Exercise: Nothing but the lines from the one with "It follows from" through the last line of the data should be restated, each word for word.
== Segment start ==
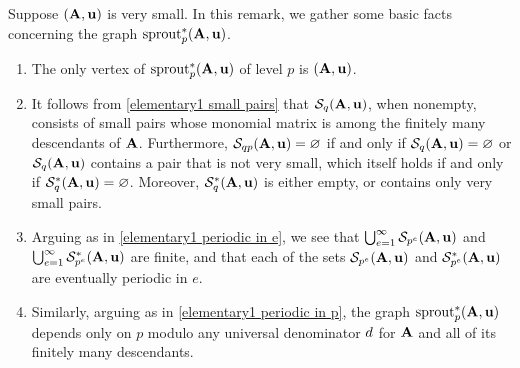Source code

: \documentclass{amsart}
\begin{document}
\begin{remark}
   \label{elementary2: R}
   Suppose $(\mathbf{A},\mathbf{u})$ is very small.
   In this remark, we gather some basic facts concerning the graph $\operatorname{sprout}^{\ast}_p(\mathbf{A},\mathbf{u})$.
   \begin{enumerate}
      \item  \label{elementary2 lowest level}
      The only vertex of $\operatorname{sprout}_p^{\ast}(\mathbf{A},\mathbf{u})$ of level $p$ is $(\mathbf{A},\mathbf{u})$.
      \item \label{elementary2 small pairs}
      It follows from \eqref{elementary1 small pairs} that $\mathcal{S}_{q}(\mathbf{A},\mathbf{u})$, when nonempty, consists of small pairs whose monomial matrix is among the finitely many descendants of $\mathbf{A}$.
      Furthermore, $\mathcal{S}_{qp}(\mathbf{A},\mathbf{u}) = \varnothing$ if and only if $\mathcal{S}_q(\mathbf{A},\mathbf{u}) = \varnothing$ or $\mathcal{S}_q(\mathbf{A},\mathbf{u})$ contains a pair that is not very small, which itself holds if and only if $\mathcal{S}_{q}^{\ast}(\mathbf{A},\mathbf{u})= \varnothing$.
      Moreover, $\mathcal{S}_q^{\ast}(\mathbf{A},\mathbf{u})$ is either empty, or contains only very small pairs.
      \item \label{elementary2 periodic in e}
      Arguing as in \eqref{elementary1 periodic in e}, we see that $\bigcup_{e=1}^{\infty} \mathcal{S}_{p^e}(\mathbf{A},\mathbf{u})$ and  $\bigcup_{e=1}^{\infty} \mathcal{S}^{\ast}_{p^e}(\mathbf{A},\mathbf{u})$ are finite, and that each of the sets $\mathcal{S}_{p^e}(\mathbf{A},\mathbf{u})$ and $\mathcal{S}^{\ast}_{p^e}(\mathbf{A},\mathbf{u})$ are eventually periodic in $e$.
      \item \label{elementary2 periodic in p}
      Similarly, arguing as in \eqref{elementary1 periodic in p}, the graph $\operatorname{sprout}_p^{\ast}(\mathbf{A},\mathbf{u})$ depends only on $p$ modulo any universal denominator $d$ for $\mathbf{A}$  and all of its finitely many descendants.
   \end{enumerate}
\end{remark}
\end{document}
== Segment end ==
Solved exercise:
      It follows from \eqref{elementary1 small pairs} that $\mathcal{S}_{q}(\mathbf{A},\mathbf{u})$, when nonempty, consists of small pairs whose monomial matrix is among the finitely many descendants of $\mathbf{A}$.
      Furthermore, $\mathcal{S}_{qp}(\mathbf{A},\mathbf{u}) = \varnothing$ if and only if $\mathcal{S}_q(\mathbf{A},\mathbf{u}) = \varnothing$ or $\mathcal{S}_q(\mathbf{A},\mathbf{u})$ contains a pair that is not very small, which itself holds if and only if $\mathcal{S}_{q}^{\ast}(\mathbf{A},\mathbf{u})= \varnothing$.
      Moreover, $\mathcal{S}_q^{\ast}(\mathbf{A},\mathbf{u})$ is either empty, or contains only very small pairs.
      \item \label{elementary2 periodic in e}
      Arguing as in \eqref{elementary1 periodic in e}, we see that $\bigcup_{e=1}^{\infty} \mathcal{S}_{p^e}(\mathbf{A},\mathbf{u})$ and  $\bigcup_{e=1}^{\infty} \mathcal{S}^{\ast}_{p^e}(\mathbf{A},\mathbf{u})$ are finite, and that each of the sets $\mathcal{S}_{p^e}(\mathbf{A},\mathbf{u})$ and $\mathcal{S}^{\ast}_{p^e}(\mathbf{A},\mathbf{u})$ are eventually periodic in $e$.
      \item \label{elementary2 periodic in p}
      Similarly, arguing as in \eqref{elementary1 periodic in p}, the graph $\operatorname{sprout}_p^{\ast}(\mathbf{A},\mathbf{u})$ depends only on $p$ modulo any universal denominator $d$ for $\mathbf{A}$  and all of its finitely many descendants.
   \end{enumerate}
\end{remark}
\end{document}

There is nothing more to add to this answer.